Ms. Raskin followed up her New York Times piece with one in the January 11, 2021 Financial Times, declaring it was time for the Federal Reserve to encourage banks to stop investing in fossil energy companies. She proposes that, “Supervisory adjustments will have to take climate disclosures into account and the Fed will need to use climate risk data to make decisions on asset purchases . . . Fiduciary duty rules, too, may need to be reimagined.”

In a June 3, 2021 speech, she also advocated for using bank stress tests to drive banks away from fossil fuel companies.: “Stress testing is exactly one of the . . . financial regulatory tools that regulators, in particular central banks, have at their disposal.”

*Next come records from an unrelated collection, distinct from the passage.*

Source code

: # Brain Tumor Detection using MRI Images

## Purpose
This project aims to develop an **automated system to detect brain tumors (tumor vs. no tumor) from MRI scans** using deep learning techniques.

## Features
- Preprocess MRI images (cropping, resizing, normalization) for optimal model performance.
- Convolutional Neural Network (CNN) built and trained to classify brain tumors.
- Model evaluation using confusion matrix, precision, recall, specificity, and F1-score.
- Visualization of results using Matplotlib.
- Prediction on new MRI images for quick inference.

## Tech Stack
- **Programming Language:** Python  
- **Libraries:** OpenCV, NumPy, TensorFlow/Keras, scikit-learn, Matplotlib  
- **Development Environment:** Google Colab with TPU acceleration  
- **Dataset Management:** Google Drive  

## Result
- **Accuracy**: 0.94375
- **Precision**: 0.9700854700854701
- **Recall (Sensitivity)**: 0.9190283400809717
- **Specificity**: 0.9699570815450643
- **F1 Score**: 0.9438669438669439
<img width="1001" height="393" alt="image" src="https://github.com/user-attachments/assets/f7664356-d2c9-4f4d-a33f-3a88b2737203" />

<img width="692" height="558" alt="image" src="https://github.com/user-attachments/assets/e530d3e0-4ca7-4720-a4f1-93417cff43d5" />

Her justification for these extreme views is the mistaken notion that continuing to capitalize traditional American energy will lead to unchecked climate change “bring about economic catastrophe” and “flatten an economy and grind it to dust.” If we have learned anything over the past year, it that it the Biden Administration’s assault on traditional energy has brought on the “economic catastrophe” of sky-high inflation and energy costs.

The American energy sector has been a leader in innovation reducing climate emissions. In the power sector, emissions in 2020 were 40 percent below their 2007 peak. Such innovation requires capital to continue.

Starving American companies of the resources they need to both power our country and reduce emissions is foolish. It is also outside the Federal Reserve’s charter. The Federal Reserve is charged with two goals: stable prices and maximum employment. Congress did not authorize, and no one expects, the Federal Reserve to involve itself in regulating America’s energy industry or directing investment in that industry toward certain types of fuels or technologies, either directly or indirectly.

Ms. Raskin’s extreme public statements on the appropriate role of the Federal Reserve make it abundantly clear that her radical ideology has gotten the better of her judgment. Should the Senate confirm her, we cannot say we have not been warned when the Federal Reserve exceeds its authority, starves U.S. energy companies of capital, puts Americans out of work, and reinforces inflationary pressures. Indeed, the energy crisis roiling Europe should give us a preview of the economic fiasco that can be created from underinvesting in reliable and secure oil, natural gas, and coal.

Ms. Raskin is a dangerous choice for this important position. I ask that you and your colleagues reject her nomination.